┌────────

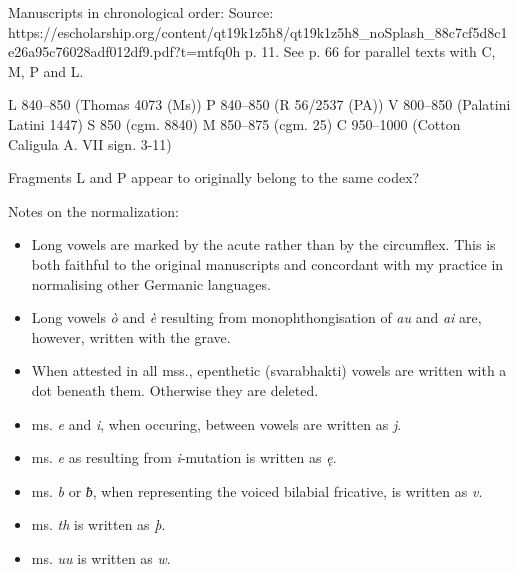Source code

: 
Manuscripts in chronological order:
  Source: https://escholarship.org/content/qt19k1z5h8/qt19k1z5h8_noSplash_88c7cf5d8c1e26a95c76028adf012df9.pdf?t=mtfq0h p. 11.
  See p. 66 for parallel texts with C, M, P and L.


  L 840–850 (Thomas 4073 (Ms))
  P 840–850 (R 56/2537 (PA))
  V 800–850 (Palatini Latini 1447)
  S 850 (cgm. 8840)
  M 850–875 (cgm. 25)
  C 950–1000 (Cotton Caligula A. VII sign. 3-11)

Fragments L and P appear to originally belong to the same codex?


Notes on the normalization:
  \begin{itemize}
    \item Long vowels are marked by the acute rather than by the circumflex. This is both faithful to the original manuscripts and concordant with my practice in normalising other Germanic languages.
    \item Long vowels \emph{ò} and \emph{è} resulting from monophthongisation of \emph{au} and \emph{ai} are, however, written with the grave.
    \item When attested in all mss., epenthetic (svarabhakti) vowels are written with a dot beneath them. Otherwise they are deleted.
    \item ms. \emph{e} and \emph{i}, when occuring, between vowels are written as \emph{j}.
    \item ms. \emph{e} as resulting from \emph{i}-mutation is written as \emph{ę}.
    \item ms. \emph{b} or \emph{ƀ}, when representing the voiced bilabial fricative, is written as \emph{v}.
    \item ms. \emph{th} is written as \emph{þ}.
    \item ms. \emph{uu} is written as \emph{w}.
  \end{itemize}

\sectionline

└────────

Your task —
Copy out all lines of the listing above that include "from".

Exercise output —
    \item Long vowels \emph{ò} and \emph{è} resulting from monophthongisation of \emph{au} and \emph{ai} are, however, written with the grave.
    \item ms. \emph{e} as resulting from \emph{i}-mutation is written as \emph{ę}.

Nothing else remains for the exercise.